> _WHAT THE TASK ASKS_
From the entries that follow, work out how many lines contain "BioScope". Write the number only.

Dataset entries
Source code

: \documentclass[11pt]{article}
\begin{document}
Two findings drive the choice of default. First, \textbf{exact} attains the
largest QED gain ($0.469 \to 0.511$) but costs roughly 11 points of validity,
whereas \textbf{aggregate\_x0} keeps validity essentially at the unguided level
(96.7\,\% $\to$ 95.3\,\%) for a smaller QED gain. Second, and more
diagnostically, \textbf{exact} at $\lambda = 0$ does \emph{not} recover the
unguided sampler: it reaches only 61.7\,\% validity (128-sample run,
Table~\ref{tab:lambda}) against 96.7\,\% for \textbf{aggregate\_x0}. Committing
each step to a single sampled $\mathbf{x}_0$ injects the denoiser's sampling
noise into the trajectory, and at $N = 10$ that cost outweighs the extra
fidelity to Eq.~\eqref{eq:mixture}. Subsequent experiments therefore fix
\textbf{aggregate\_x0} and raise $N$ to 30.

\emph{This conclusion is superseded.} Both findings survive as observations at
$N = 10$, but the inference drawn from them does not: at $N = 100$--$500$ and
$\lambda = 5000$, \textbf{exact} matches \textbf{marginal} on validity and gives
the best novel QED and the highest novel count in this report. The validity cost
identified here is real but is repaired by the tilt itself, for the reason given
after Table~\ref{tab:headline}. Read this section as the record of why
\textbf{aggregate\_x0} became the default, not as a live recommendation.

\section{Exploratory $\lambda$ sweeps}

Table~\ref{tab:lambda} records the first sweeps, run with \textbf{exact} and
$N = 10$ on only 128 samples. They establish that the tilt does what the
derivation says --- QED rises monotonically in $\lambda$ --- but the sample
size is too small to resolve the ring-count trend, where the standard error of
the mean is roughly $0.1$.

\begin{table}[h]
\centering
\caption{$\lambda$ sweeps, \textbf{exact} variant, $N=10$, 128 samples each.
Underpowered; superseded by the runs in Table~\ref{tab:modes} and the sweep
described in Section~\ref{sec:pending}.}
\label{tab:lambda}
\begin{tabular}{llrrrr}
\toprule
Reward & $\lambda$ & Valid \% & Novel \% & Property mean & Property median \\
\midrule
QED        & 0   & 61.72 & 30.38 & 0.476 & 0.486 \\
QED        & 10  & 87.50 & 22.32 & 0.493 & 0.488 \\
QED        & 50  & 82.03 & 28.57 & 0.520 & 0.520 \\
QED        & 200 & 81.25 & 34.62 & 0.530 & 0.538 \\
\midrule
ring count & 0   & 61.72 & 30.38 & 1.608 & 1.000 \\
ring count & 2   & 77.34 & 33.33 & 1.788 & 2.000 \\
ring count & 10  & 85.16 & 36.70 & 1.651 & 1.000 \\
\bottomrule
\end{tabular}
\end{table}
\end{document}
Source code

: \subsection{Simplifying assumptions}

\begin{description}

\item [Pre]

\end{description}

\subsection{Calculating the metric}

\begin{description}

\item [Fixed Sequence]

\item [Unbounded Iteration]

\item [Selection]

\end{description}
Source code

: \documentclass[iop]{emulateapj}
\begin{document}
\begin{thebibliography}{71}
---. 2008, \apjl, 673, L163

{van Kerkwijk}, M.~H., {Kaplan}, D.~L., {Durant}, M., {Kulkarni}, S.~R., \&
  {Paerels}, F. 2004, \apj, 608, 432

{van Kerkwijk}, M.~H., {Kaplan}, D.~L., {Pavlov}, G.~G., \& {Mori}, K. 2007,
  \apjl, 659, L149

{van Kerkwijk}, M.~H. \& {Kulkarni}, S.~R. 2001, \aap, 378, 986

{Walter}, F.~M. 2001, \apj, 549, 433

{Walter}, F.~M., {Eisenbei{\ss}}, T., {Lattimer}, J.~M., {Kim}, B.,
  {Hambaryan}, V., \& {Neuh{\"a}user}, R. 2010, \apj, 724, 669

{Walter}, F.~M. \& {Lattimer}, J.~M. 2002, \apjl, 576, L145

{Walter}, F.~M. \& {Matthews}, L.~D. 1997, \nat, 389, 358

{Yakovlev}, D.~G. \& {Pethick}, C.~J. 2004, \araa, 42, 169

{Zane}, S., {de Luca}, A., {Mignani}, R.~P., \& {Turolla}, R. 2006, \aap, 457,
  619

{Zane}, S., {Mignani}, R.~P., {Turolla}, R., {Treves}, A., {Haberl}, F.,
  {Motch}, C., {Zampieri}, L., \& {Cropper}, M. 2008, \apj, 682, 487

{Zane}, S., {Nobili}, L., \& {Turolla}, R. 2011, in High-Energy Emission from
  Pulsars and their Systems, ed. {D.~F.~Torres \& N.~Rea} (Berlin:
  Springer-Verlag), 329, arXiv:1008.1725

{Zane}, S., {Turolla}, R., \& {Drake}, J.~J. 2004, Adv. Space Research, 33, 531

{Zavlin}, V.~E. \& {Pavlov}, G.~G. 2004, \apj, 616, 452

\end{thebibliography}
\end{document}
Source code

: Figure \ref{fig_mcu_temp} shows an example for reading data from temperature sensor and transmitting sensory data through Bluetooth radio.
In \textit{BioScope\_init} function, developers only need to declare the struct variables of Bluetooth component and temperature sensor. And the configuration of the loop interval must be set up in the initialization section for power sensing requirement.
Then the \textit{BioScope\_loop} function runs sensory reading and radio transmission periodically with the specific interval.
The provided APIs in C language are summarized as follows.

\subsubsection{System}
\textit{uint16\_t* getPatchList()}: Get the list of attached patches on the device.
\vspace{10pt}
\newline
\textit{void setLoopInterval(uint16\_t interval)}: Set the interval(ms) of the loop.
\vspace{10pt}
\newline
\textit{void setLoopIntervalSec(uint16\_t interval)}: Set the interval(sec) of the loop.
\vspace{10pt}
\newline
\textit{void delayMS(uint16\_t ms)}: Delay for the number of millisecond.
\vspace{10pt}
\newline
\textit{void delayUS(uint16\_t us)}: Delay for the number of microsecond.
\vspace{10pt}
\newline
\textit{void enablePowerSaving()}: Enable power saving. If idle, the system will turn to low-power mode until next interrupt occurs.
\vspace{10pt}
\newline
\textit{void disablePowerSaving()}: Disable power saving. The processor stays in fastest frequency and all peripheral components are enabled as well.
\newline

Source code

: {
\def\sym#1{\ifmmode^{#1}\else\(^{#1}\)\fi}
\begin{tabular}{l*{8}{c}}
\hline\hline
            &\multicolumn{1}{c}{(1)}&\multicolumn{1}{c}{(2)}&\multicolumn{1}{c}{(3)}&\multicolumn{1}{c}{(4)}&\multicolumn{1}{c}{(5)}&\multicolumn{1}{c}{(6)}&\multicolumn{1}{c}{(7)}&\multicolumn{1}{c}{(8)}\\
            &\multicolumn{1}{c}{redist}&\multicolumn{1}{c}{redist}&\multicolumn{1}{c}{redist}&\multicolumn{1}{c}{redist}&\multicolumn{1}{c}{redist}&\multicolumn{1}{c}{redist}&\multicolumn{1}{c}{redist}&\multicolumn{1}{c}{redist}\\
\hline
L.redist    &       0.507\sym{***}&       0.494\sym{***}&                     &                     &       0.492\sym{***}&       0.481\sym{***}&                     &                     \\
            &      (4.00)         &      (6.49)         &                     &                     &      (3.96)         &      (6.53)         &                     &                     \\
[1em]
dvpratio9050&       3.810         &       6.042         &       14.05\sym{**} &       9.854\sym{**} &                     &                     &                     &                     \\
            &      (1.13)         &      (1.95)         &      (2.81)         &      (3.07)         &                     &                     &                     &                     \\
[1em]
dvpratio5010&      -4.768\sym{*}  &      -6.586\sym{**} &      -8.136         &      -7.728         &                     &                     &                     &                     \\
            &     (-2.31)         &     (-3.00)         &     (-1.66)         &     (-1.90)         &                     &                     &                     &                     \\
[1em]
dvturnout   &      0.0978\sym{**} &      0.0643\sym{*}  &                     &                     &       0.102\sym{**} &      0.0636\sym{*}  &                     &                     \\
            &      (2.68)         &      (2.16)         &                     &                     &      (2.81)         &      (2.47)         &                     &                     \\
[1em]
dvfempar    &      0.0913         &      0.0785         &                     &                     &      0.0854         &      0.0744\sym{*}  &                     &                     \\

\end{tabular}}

> _SOLUTION FOR THIS TASK_
2